▸ **WORK ORDER**
Using the data below, return all lines in which "Secure" appears.
---------- THE RECORDS
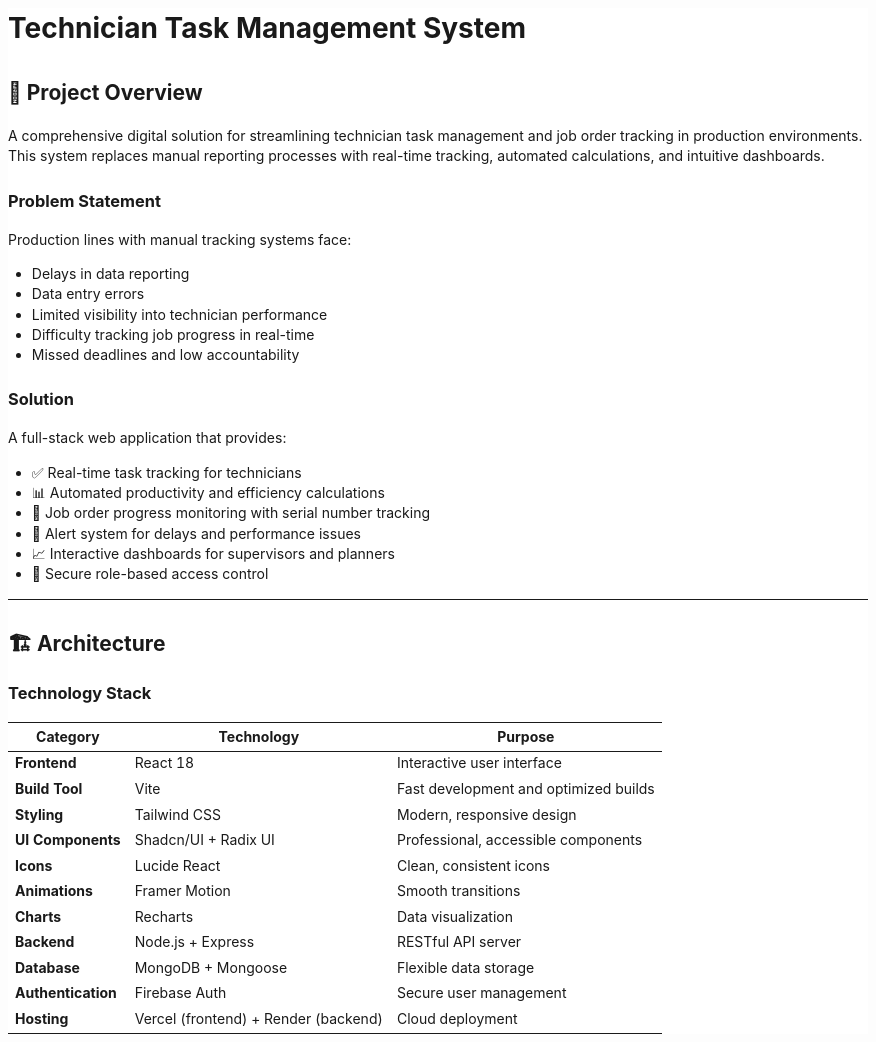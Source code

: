 # Technician Task Management System

## 🚀 Project Overview

A comprehensive digital solution for streamlining technician task management and job order tracking in production environments. This system replaces manual reporting processes with real-time tracking, automated calculations, and intuitive dashboards.

### Problem Statement

Production lines with manual tracking systems face:
- Delays in data reporting
- Data entry errors
- Limited visibility into technician performance
- Difficulty tracking job progress in real-time
- Missed deadlines and low accountability

### Solution

A full-stack web application that provides:
- ✅ Real-time task tracking for technicians
- 📊 Automated productivity and efficiency calculations
- 🎯 Job order progress monitoring with serial number tracking
- 🔔 Alert system for delays and performance issues
- 📈 Interactive dashboards for supervisors and planners
- 🔐 Secure role-based access control

---

## 🏗️ Architecture

### Technology Stack

| Category | Technology | Purpose |
|----------|-----------|---------|
| **Frontend** | React 18 | Interactive user interface |
| **Build Tool** | Vite | Fast development and optimized builds |
| **Styling** | Tailwind CSS | Modern, responsive design |
| **UI Components** | Shadcn/UI + Radix UI | Professional, accessible components |
| **Icons** | Lucide React | Clean, consistent icons |
| **Animations** | Framer Motion | Smooth transitions |
| **Charts** | Recharts | Data visualization |
| **Backend** | Node.js + Express | RESTful API server |
| **Database** | MongoDB + Mongoose | Flexible data storage |
| **Authentication** | Firebase Auth | Secure user management |
| **Hosting** | Vercel (frontend) + Render (backend) | Cloud deployment |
--------------------
▸ **TASK ANSWER**
- 🔐 Secure role-based access control
| **Authentication** | Firebase Auth | Secure user management |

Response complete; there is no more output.